Encore en 2000, l’Europe était, avec les États-Unis, leader dans le développement des technologies photovoltaïques et dans la production de modules et de systèmes destinés à l’énergie solaire. À peine une décennie plus tard, le marché commençait à être inondé de produits asiatiques: japonais, coréens et, surtout, chinois.
Aujourd’hui, presque seules les entreprises chinoises comptent parmi les plus grands producteurs de panneaux solaires, tandis que des centaines d’entreprises européennes actives dans ce secteur ont fermé ou ont été contraintes de reconvertir leurs activités. Plus de 80% des modules installés dans le monde sont assemblés en Chine.
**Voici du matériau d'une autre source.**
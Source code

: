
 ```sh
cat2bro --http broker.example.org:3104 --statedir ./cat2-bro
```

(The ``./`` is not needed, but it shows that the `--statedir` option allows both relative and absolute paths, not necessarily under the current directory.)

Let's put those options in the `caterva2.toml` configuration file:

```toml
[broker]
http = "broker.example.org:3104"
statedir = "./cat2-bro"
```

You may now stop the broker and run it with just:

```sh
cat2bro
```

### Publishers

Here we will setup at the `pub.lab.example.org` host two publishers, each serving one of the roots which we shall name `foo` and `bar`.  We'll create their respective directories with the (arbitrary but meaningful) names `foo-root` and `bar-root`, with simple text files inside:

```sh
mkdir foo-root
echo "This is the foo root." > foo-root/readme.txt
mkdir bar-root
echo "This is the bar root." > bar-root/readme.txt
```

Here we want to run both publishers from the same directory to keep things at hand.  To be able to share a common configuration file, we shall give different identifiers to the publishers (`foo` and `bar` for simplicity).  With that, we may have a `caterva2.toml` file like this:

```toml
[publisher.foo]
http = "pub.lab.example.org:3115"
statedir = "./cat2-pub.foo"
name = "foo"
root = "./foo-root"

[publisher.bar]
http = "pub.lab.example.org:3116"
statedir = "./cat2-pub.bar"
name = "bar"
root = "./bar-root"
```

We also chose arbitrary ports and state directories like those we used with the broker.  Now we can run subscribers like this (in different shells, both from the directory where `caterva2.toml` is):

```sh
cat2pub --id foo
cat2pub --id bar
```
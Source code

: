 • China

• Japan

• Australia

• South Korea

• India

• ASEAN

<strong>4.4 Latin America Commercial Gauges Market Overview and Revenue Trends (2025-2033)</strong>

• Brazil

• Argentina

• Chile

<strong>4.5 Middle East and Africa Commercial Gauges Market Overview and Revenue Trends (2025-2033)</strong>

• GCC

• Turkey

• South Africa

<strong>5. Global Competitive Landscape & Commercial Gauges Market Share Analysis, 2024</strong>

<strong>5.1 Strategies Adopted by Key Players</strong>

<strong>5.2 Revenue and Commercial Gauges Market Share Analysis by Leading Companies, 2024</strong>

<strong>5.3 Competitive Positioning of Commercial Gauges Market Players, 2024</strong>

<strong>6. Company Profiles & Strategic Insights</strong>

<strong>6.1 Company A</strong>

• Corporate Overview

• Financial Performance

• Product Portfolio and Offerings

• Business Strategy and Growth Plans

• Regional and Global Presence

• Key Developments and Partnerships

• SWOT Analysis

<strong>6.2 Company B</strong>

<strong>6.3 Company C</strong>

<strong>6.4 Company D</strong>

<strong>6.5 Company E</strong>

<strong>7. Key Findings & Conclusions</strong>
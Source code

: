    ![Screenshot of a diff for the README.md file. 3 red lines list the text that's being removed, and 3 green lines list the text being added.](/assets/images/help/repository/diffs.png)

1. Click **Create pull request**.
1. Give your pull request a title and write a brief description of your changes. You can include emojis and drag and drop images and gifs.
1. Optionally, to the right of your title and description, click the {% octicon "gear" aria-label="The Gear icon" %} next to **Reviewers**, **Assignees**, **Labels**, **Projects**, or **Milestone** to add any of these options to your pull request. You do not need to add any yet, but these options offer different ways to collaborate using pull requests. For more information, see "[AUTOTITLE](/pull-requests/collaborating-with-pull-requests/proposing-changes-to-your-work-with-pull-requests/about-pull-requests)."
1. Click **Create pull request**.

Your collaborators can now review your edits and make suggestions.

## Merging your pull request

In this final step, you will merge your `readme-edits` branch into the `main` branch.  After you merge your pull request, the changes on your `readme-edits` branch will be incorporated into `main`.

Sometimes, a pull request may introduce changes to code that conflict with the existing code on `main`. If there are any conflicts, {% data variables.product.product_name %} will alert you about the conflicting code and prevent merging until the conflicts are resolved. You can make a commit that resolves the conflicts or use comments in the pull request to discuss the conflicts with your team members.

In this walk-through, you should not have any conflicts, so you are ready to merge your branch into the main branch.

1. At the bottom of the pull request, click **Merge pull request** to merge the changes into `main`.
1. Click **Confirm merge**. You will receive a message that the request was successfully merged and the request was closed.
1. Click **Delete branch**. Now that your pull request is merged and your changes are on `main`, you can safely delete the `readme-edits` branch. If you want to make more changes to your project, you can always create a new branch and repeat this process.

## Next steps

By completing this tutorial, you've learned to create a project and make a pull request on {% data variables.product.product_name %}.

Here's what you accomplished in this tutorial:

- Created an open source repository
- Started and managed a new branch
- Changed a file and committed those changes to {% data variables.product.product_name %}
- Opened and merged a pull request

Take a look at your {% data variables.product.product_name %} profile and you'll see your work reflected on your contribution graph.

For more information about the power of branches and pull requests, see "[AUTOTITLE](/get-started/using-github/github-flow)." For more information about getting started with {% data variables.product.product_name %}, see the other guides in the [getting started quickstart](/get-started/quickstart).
Mais l’Europe n’a pas dit son dernier mot. Plusieurs initiatives ont été lancées récemment pour donner un nouveau souffle à l’industrie photovoltaïque européenne. Parmi elles, il y a le projet Hiperion, qui vise à mettre sur le marché des modules solaires hyper efficients basés sur la technologie innovante de la start-up suisse Insolight. Ce projet a reçu l’an dernier un financement de 10,6 millions d’euros de la part de la Commission européenne.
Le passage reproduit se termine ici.